Stivian Janku

Personal information
- Date of birth: 23 June 1997 (age 28)
- Place of birth: Ioannina, Greece
- Height: 1.91 m (6 ft 3 in)
- Position: Defender

Team information
- Current team: Besëlidhja
- Number: 23

Youth career
- 2012–2016: Delvina
- 2015–2016: Partizani B

Senior career*
- Years: Team / Apps / (Gls)
- 2016–2017: Partizani / 0 / (0)
- 2017–2019: Luftëtari / 4 / (0)
- 2018–2019: → Bylis (loan) / 14 / (2)
- 2019–2023: Bylis / 94 / (4)
- 2023–2024: Egnatia / 7 / (0)
- 2024: Dinamo Tirana / 5 / (0)
- 2024–2025: Feronikeli / 15 / (1)
- 2025–2026: Flamurtari / 15 / (0)
- 2026–: Besëlidhja / 0 / (0)

International career
- 2022–: Albania / 2 / (0)

= Stivian Janku =

Albanian footballer

Stivian Janku (born 23 June 1997) is a footballer who currently plays for Besëlidhja . Born in Greece, he plays for the Albania national team.

==Club career==
===Luftëtari Gjirokastër===
Janku made his Albanian Superliga debut on 20 November 2017 in a 1–1 home draw with KF Laçi.
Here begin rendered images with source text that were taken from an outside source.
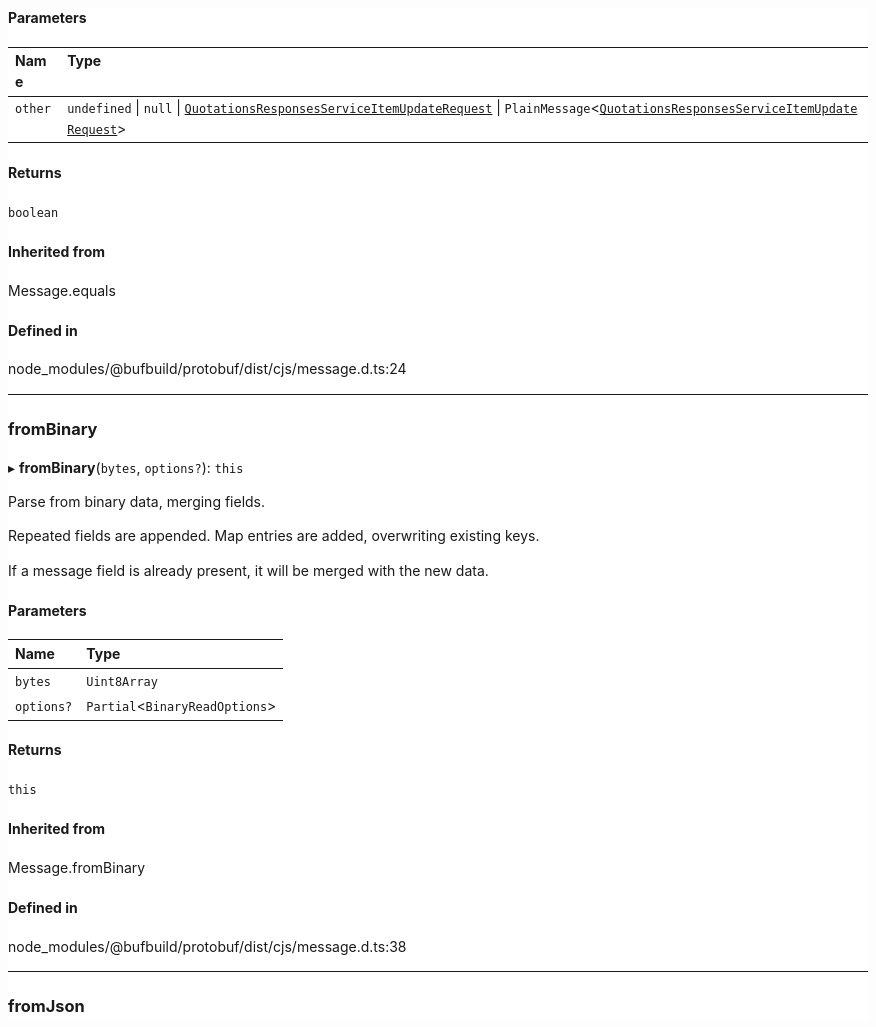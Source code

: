 #### Parameters

| Name | Type |
| :------ | :------ |
| `other` | `undefined` \| ``null`` \| [`QuotationsResponsesServiceItemUpdateRequest`](QuotationsResponsesServiceItemUpdateRequest.md) \| `PlainMessage`\<[`QuotationsResponsesServiceItemUpdateRequest`](QuotationsResponsesServiceItemUpdateRequest.md)\> |

#### Returns

`boolean`

#### Inherited from

Message.equals

#### Defined in

node_modules/@bufbuild/protobuf/dist/cjs/message.d.ts:24

___

### fromBinary

▸ **fromBinary**(`bytes`, `options?`): `this`

Parse from binary data, merging fields.

Repeated fields are appended. Map entries are added, overwriting
existing keys.

If a message field is already present, it will be merged with the
new data.

#### Parameters

| Name | Type |
| :------ | :------ |
| `bytes` | `Uint8Array` |
| `options?` | `Partial`\<`BinaryReadOptions`\> |

#### Returns

`this`

#### Inherited from

Message.fromBinary

#### Defined in

node_modules/@bufbuild/protobuf/dist/cjs/message.d.ts:38

___

### fromJson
He was subbed on for Eri Lamçja in the 85th minute.

===Bylis Ballsh (loan)===
In August 2018, Janku was loaned out to Albanian First Division club KF Bylis Ballsh. He made his league debut for the club on 3 November 2018 in a 2–1 away victory over Tomori Berat, coming on as a 66th-minute substitute for Odirah Ntephe.

==Personal life==
Stanku was born in Ioannina to ethnic Albanian parents from Delvinë.